El FC Barcelona conquistó este domingo su trigésimo segundo título de Copa del Rey tras vencer al Real Madrid 3-2 en una final de infarto disputada en el estadio La Cartuja de Sevilla. El gol decisivo llegó en el minuto 116, obra del central francés Jules Koundé.
La euforia se desató entre los casi 30 mil aficionados azulgranas presentes cuando el rey Felipe VI entregó el trofeo a los capitanes Marc-André Ter Stegen y Ronald Araújo, en una ceremonia marcada por la deportividad entre ambos equipos.
El partido fue digno de un clásico. El Barcelona dominó el primer tiempo y se adelantó gracias a un potente disparo de Pedri. Sin embargo, en la segunda mitad, el Real Madrid reaccionó con la entrada de Kylian Mbappé, quien empató el encuentro y generó el impulso para que Aurélien Tchouaméni pusiera el 2-1 de cabeza.

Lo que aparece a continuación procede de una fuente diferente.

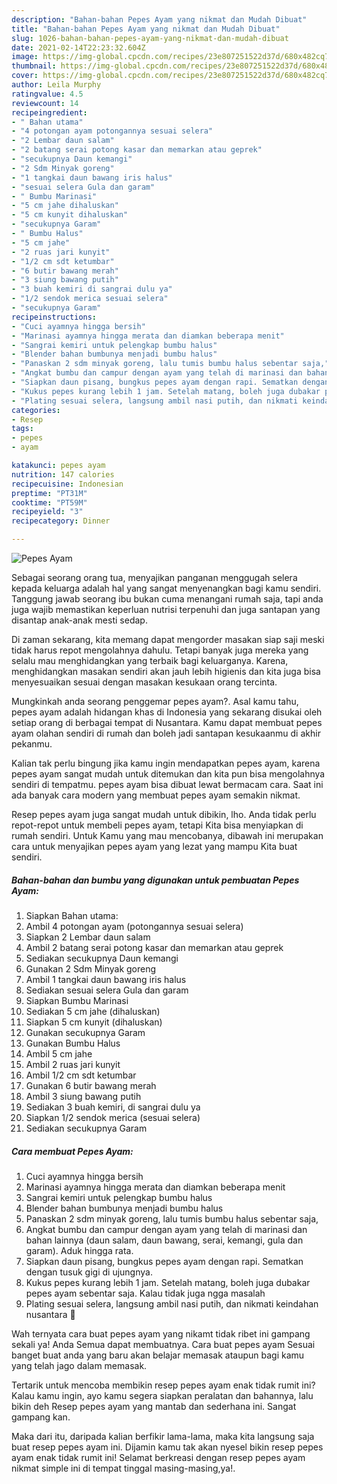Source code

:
 ```yaml
---
description: "Bahan-bahan Pepes Ayam yang nikmat dan Mudah Dibuat"
title: "Bahan-bahan Pepes Ayam yang nikmat dan Mudah Dibuat"
slug: 1026-bahan-bahan-pepes-ayam-yang-nikmat-dan-mudah-dibuat
date: 2021-02-14T22:23:32.604Z
image: https://img-global.cpcdn.com/recipes/23e807251522d37d/680x482cq70/pepes-ayam-foto-resep-utama.jpg
thumbnail: https://img-global.cpcdn.com/recipes/23e807251522d37d/680x482cq70/pepes-ayam-foto-resep-utama.jpg
cover: https://img-global.cpcdn.com/recipes/23e807251522d37d/680x482cq70/pepes-ayam-foto-resep-utama.jpg
author: Leila Murphy
ratingvalue: 4.5
reviewcount: 14
recipeingredient:
- " Bahan utama"
- "4 potongan ayam potongannya sesuai selera"
- "2 Lembar daun salam"
- "2 batang serai potong kasar dan memarkan atau geprek"
- "secukupnya Daun kemangi"
- "2 Sdm Minyak goreng"
- "1 tangkai daun bawang iris halus"
- "sesuai selera Gula dan garam"
- " Bumbu Marinasi"
- "5 cm jahe dihaluskan"
- "5 cm kunyit dihaluskan"
- "secukupnya Garam"
- " Bumbu Halus"
- "5 cm jahe"
- "2 ruas jari kunyit"
- "1/2 cm sdt ketumbar"
- "6 butir bawang merah"
- "3 siung bawang putih"
- "3 buah kemiri di sangrai dulu ya"
- "1/2 sendok merica sesuai selera"
- "secukupnya Garam"
recipeinstructions:
- "Cuci ayamnya hingga bersih"
- "Marinasi ayamnya hingga merata dan diamkan beberapa menit"
- "Sangrai kemiri untuk pelengkap bumbu halus"
- "Blender bahan bumbunya menjadi bumbu halus"
- "Panaskan 2 sdm minyak goreng, lalu tumis bumbu halus sebentar saja,"
- "Angkat bumbu dan campur dengan ayam yang telah di marinasi dan bahan lainnya (daun salam, daun bawang, serai, kemangi, gula dan garam). Aduk hingga rata."
- "Siapkan daun pisang, bungkus pepes ayam dengan rapi. Sematkan dengan tusuk gigi di ujungnya."
- "Kukus pepes kurang lebih 1 jam. Setelah matang, boleh juga dubakar pepes ayam sebentar saja. Kalau tidak juga ngga masalah"
- "Plating sesuai selera, langsung ambil nasi putih, dan nikmati keindahan nusantara 🤤"
categories:
- Resep
tags:
- pepes
- ayam

katakunci: pepes ayam 
nutrition: 147 calories
recipecuisine: Indonesian
preptime: "PT31M"
cooktime: "PT59M"
recipeyield: "3"
recipecategory: Dinner

---
```



![Pepes Ayam](https://img-global.cpcdn.com/recipes/23e807251522d37d/680x482cq70/pepes-ayam-foto-resep-utama.jpg)

Sebagai seorang orang tua, menyajikan panganan menggugah selera kepada keluarga adalah hal yang sangat menyenangkan bagi kamu sendiri. Tanggung jawab seorang ibu bukan cuma menangani rumah saja, tapi anda juga wajib memastikan keperluan nutrisi terpenuhi dan juga santapan yang disantap anak-anak mesti sedap.

Di zaman  sekarang, kita memang dapat mengorder masakan siap saji meski tidak harus repot mengolahnya dahulu. Tetapi banyak juga mereka yang selalu mau menghidangkan yang terbaik bagi keluarganya. Karena, menghidangkan masakan sendiri akan jauh lebih higienis dan kita juga bisa menyesuaikan sesuai dengan masakan kesukaan orang tercinta. 



Mungkinkah anda seorang penggemar pepes ayam?. Asal kamu tahu, pepes ayam adalah hidangan khas di Indonesia yang sekarang disukai oleh setiap orang di berbagai tempat di Nusantara. Kamu dapat membuat pepes ayam olahan sendiri di rumah dan boleh jadi santapan kesukaanmu di akhir pekanmu.

Kalian tak perlu bingung jika kamu ingin mendapatkan pepes ayam, karena pepes ayam sangat mudah untuk ditemukan dan kita pun bisa mengolahnya sendiri di tempatmu. pepes ayam bisa dibuat lewat bermacam cara. Saat ini ada banyak cara modern yang membuat pepes ayam semakin nikmat.

Resep pepes ayam juga sangat mudah untuk dibikin, lho. Anda tidak perlu repot-repot untuk membeli pepes ayam, tetapi Kita bisa menyiapkan di rumah sendiri. Untuk Kamu yang mau mencobanya, dibawah ini merupakan cara untuk menyajikan pepes ayam yang lezat yang mampu Kita buat sendiri.

<!--inarticleads1-->

##### Bahan-bahan dan bumbu yang digunakan untuk pembuatan Pepes Ayam:

1. Siapkan  Bahan utama:
1. Ambil 4 potongan ayam (potongannya sesuai selera)
1. Siapkan 2 Lembar daun salam
1. Ambil 2 batang serai potong kasar dan memarkan atau geprek
1. Sediakan secukupnya Daun kemangi
1. Gunakan 2 Sdm Minyak goreng
1. Ambil 1 tangkai daun bawang iris halus
1. Sediakan sesuai selera Gula dan garam
1. Siapkan  Bumbu Marinasi
1. Sediakan 5 cm jahe (dihaluskan)
1. Siapkan 5 cm kunyit (dihaluskan)
1. Gunakan secukupnya Garam
1. Gunakan  Bumbu Halus
1. Ambil 5 cm jahe
1. Ambil 2 ruas jari kunyit
1. Ambil 1/2 cm sdt ketumbar
1. Gunakan 6 butir bawang merah
1. Ambil 3 siung bawang putih
1. Sediakan 3 buah kemiri, di sangrai dulu ya
1. Siapkan 1/2 sendok merica (sesuai selera)
1. Sediakan secukupnya Garam




<!--inarticleads2-->

##### Cara membuat Pepes Ayam:

1. Cuci ayamnya hingga bersih
1. Marinasi ayamnya hingga merata dan diamkan beberapa menit
1. Sangrai kemiri untuk pelengkap bumbu halus
1. Blender bahan bumbunya menjadi bumbu halus
1. Panaskan 2 sdm minyak goreng, lalu tumis bumbu halus sebentar saja,
1. Angkat bumbu dan campur dengan ayam yang telah di marinasi dan bahan lainnya (daun salam, daun bawang, serai, kemangi, gula dan garam). Aduk hingga rata.
1. Siapkan daun pisang, bungkus pepes ayam dengan rapi. Sematkan dengan tusuk gigi di ujungnya.
1. Kukus pepes kurang lebih 1 jam. Setelah matang, boleh juga dubakar pepes ayam sebentar saja. Kalau tidak juga ngga masalah
1. Plating sesuai selera, langsung ambil nasi putih, dan nikmati keindahan nusantara 🤤




Wah ternyata cara buat pepes ayam yang nikamt tidak ribet ini gampang sekali ya! Anda Semua dapat membuatnya. Cara buat pepes ayam Sesuai banget buat anda yang baru akan belajar memasak ataupun bagi kamu yang telah jago dalam memasak.

Tertarik untuk mencoba membikin resep pepes ayam enak tidak rumit ini? Kalau kamu ingin, ayo kamu segera siapkan peralatan dan bahannya, lalu bikin deh Resep pepes ayam yang mantab dan sederhana ini. Sangat gampang kan. 

Maka dari itu, daripada kalian berfikir lama-lama, maka kita langsung saja buat resep pepes ayam ini. Dijamin kamu tak akan nyesel bikin resep pepes ayam enak tidak rumit ini! Selamat berkreasi dengan resep pepes ayam nikmat simple ini di tempat tinggal masing-masing,ya!.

El Barça no bajó los brazos y Ferran Torres empató poco después, enviando el duelo a la prórroga. Cuando todo apuntaba a los penales, Koundé aprovechó un descuido en defensa blanca y sentenció la final en el minuto 116.
A pesar del desgaste físico y las múltiples bajas en ambos planteles, el conjunto dirigido por Hansi Flick se impuso en una batalla táctica intensa, mientras que el Real Madrid de Carlo Ancelotti no pudo mantener la ventaja obtenida durante el tiempo reglamentario.
La final también estuvo marcada por decisiones arbitrales revisadas en el VAR, incluyendo un penalti inicialmente pitado a favor del Barcelona que fue anulado.
Con esta victoria, el Barcelona levanta su Copa número 32 y cierra una noche mágica para su afición.